==== Data to use
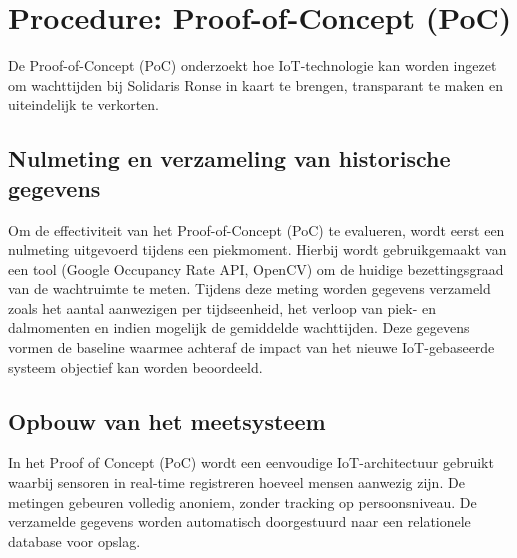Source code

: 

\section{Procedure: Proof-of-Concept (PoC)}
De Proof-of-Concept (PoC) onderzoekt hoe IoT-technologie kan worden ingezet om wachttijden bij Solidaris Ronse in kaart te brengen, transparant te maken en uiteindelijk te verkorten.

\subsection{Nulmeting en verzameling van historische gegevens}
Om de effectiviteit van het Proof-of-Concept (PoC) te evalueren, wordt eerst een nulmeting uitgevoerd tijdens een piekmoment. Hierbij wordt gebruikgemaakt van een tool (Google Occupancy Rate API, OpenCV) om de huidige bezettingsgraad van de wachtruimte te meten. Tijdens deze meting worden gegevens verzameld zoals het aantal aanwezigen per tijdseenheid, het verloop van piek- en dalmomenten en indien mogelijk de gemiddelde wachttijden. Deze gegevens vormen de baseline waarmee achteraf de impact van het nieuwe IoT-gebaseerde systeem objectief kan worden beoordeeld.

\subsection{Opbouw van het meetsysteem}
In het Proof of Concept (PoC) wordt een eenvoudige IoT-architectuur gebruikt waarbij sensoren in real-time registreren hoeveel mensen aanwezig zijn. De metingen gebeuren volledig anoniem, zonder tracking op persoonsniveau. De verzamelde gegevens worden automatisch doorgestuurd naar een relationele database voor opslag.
========
» **Your objective**:
Pictures aside, reproduce every record exactly as it stands.

» **Output of the exercise**:
Source code

: 

\section{Procedure: Proof-of-Concept (PoC)}
De Proof-of-Concept (PoC) onderzoekt hoe IoT-technologie kan worden ingezet om wachttijden bij Solidaris Ronse in kaart te brengen, transparant te maken en uiteindelijk te verkorten.

\subsection{Nulmeting en verzameling van historische gegevens}
Om de effectiviteit van het Proof-of-Concept (PoC) te evalueren, wordt eerst een nulmeting uitgevoerd tijdens een piekmoment. Hierbij wordt gebruikgemaakt van een tool (Google Occupancy Rate API, OpenCV) om de huidige bezettingsgraad van de wachtruimte te meten. Tijdens deze meting worden gegevens verzameld zoals het aantal aanwezigen per tijdseenheid, het verloop van piek- en dalmomenten en indien mogelijk de gemiddelde wachttijden. Deze gegevens vormen de baseline waarmee achteraf de impact van het nieuwe IoT-gebaseerde systeem objectief kan worden beoordeeld.

\subsection{Opbouw van het meetsysteem}
In het Proof of Concept (PoC) wordt een eenvoudige IoT-architectuur gebruikt waarbij sensoren in real-time registreren hoeveel mensen aanwezig zijn. De metingen gebeuren volledig anoniem, zonder tracking op persoonsniveau. De verzamelde gegevens worden automatisch doorgestuurd naar een relationele database voor opslag.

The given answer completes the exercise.